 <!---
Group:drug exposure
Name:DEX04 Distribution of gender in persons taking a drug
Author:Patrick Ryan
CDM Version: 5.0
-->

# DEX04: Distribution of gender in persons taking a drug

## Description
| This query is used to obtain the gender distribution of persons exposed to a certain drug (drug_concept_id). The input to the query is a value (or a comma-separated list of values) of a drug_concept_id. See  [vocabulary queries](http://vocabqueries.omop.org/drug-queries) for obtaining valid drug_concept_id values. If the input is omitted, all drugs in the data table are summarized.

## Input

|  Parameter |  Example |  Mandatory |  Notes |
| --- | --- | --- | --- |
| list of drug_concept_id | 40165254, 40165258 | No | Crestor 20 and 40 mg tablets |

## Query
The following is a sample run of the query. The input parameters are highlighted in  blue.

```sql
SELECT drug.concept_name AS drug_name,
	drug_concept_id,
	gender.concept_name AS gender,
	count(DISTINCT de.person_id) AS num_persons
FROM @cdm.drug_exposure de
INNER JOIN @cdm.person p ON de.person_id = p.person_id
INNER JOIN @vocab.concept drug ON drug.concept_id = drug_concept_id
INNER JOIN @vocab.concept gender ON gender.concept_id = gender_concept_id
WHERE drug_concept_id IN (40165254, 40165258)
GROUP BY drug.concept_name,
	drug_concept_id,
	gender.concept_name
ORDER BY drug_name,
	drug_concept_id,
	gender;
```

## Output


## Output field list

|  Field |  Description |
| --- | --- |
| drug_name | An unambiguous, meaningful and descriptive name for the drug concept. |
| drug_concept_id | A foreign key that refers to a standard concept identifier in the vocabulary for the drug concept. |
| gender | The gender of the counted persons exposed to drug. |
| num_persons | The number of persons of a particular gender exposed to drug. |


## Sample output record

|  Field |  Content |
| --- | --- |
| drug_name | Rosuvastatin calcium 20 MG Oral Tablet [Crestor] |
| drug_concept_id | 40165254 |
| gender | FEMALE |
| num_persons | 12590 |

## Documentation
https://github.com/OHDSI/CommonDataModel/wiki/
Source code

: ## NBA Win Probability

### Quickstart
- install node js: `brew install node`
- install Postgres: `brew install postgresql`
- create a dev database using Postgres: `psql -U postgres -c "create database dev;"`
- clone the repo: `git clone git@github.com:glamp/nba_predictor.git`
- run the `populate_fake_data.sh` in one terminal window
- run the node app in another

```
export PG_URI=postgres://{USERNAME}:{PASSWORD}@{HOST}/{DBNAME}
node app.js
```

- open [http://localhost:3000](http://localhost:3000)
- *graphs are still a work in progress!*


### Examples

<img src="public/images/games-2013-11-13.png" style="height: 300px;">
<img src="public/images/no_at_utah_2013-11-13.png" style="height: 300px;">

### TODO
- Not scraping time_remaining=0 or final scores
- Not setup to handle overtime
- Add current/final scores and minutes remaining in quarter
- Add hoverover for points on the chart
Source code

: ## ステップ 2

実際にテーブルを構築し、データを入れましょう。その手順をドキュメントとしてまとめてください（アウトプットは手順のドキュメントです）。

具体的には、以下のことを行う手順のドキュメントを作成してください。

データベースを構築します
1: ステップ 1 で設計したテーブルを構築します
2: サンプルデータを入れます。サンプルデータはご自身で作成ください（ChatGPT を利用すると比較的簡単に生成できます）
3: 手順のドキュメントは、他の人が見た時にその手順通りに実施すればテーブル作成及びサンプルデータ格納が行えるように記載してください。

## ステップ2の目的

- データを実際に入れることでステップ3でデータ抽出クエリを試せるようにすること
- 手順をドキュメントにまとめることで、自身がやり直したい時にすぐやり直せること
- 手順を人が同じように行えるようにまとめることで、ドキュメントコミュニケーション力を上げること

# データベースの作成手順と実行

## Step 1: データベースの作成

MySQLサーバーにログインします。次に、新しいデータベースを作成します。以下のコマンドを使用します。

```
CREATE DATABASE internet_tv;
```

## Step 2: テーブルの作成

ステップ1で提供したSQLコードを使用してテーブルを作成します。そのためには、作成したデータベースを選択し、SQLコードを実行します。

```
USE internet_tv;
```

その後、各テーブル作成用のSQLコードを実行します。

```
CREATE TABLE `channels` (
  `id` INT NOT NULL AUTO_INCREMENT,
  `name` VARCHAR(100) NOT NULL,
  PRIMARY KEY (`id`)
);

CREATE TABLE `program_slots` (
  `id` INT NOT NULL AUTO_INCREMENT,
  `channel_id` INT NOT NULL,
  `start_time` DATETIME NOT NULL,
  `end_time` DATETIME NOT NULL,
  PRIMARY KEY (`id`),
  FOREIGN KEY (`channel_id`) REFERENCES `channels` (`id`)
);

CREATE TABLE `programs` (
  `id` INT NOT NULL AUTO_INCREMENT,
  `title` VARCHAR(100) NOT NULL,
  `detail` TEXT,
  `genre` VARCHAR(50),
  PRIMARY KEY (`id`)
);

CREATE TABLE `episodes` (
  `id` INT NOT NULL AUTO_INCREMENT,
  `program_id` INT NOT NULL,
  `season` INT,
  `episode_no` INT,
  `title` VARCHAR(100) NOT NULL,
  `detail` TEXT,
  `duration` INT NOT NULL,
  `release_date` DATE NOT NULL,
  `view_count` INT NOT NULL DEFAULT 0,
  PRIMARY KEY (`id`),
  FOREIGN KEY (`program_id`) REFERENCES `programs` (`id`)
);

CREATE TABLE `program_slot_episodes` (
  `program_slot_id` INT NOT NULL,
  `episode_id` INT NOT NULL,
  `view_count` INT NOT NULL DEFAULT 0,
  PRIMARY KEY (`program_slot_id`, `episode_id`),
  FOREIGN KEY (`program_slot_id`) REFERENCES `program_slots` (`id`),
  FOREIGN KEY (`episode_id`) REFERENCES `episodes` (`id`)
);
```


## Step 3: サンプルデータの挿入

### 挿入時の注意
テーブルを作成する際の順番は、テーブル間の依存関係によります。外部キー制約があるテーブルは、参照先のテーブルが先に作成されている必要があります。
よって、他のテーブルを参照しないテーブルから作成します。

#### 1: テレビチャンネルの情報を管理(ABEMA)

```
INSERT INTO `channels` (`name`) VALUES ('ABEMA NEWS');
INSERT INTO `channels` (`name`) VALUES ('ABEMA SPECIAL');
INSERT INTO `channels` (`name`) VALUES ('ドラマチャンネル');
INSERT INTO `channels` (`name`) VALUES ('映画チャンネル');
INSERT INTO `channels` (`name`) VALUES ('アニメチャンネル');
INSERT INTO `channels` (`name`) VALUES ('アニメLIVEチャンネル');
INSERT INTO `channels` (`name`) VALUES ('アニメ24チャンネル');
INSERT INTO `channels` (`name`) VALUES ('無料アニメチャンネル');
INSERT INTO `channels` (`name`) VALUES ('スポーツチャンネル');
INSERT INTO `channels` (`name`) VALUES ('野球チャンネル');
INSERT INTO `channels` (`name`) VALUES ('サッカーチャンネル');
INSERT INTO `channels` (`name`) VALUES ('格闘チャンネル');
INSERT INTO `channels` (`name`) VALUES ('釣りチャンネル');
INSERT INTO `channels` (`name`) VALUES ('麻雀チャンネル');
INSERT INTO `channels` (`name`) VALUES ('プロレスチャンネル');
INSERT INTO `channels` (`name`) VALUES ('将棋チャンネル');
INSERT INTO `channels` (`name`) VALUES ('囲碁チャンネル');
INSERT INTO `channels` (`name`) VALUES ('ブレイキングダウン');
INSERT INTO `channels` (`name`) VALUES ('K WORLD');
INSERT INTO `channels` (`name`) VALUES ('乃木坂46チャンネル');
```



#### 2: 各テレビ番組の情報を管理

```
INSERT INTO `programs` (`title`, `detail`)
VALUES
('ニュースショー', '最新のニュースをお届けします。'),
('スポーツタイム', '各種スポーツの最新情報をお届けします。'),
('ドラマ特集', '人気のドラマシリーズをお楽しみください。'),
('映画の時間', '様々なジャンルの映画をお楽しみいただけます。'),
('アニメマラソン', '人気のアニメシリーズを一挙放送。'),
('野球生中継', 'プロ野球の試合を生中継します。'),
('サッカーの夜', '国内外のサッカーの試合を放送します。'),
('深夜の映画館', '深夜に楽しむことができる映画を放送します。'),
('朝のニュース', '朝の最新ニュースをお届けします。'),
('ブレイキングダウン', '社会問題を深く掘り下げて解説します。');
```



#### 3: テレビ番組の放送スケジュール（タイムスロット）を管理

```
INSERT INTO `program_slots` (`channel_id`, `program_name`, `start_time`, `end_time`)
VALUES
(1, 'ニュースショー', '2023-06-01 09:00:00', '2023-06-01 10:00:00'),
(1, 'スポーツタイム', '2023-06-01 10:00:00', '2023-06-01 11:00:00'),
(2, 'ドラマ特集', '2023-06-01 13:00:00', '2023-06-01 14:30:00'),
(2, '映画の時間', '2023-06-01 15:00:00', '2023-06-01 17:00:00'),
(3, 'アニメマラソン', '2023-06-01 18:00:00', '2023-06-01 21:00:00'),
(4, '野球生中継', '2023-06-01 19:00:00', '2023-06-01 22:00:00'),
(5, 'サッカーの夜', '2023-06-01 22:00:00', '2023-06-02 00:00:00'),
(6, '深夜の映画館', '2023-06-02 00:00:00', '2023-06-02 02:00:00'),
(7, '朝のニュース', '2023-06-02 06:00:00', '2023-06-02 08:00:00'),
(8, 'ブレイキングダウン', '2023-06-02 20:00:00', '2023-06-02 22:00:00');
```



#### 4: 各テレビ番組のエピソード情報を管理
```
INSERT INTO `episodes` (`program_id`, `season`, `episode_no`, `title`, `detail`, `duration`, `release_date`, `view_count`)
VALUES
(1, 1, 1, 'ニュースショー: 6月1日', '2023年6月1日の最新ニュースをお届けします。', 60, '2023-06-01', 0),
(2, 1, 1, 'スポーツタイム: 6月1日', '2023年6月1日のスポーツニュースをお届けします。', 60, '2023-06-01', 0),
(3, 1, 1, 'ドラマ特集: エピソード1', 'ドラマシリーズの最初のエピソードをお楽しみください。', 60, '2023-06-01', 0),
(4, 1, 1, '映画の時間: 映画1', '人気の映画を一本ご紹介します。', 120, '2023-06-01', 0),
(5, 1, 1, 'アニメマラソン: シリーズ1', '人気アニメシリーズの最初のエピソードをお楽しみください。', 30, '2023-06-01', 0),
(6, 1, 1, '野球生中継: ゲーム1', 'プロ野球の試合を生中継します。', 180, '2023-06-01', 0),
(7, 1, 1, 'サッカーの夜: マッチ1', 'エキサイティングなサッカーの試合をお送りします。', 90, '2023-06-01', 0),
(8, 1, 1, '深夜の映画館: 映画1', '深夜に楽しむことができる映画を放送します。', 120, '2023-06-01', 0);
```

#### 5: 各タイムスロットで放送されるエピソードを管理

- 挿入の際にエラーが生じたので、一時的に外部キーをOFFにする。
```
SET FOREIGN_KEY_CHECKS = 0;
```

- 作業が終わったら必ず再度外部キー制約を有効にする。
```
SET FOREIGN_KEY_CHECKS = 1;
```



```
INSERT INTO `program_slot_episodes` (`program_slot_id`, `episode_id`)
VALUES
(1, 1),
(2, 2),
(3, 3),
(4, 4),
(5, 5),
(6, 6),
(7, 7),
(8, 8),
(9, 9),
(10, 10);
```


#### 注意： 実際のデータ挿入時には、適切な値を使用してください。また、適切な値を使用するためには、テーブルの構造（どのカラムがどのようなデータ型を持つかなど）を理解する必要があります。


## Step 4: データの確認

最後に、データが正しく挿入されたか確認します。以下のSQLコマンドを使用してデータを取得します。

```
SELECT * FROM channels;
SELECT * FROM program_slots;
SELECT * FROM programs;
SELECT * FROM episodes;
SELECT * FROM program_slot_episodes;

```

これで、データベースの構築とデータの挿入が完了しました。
* * * * *
Your assignment = Search the records for the word "images" and return every line that holds it.

Solution to this task =
<img src="public/images/games-2013-11-13.png" style="height: 300px;">
<img src="public/images/no_at_utah_2013-11-13.png" style="height: 300px;">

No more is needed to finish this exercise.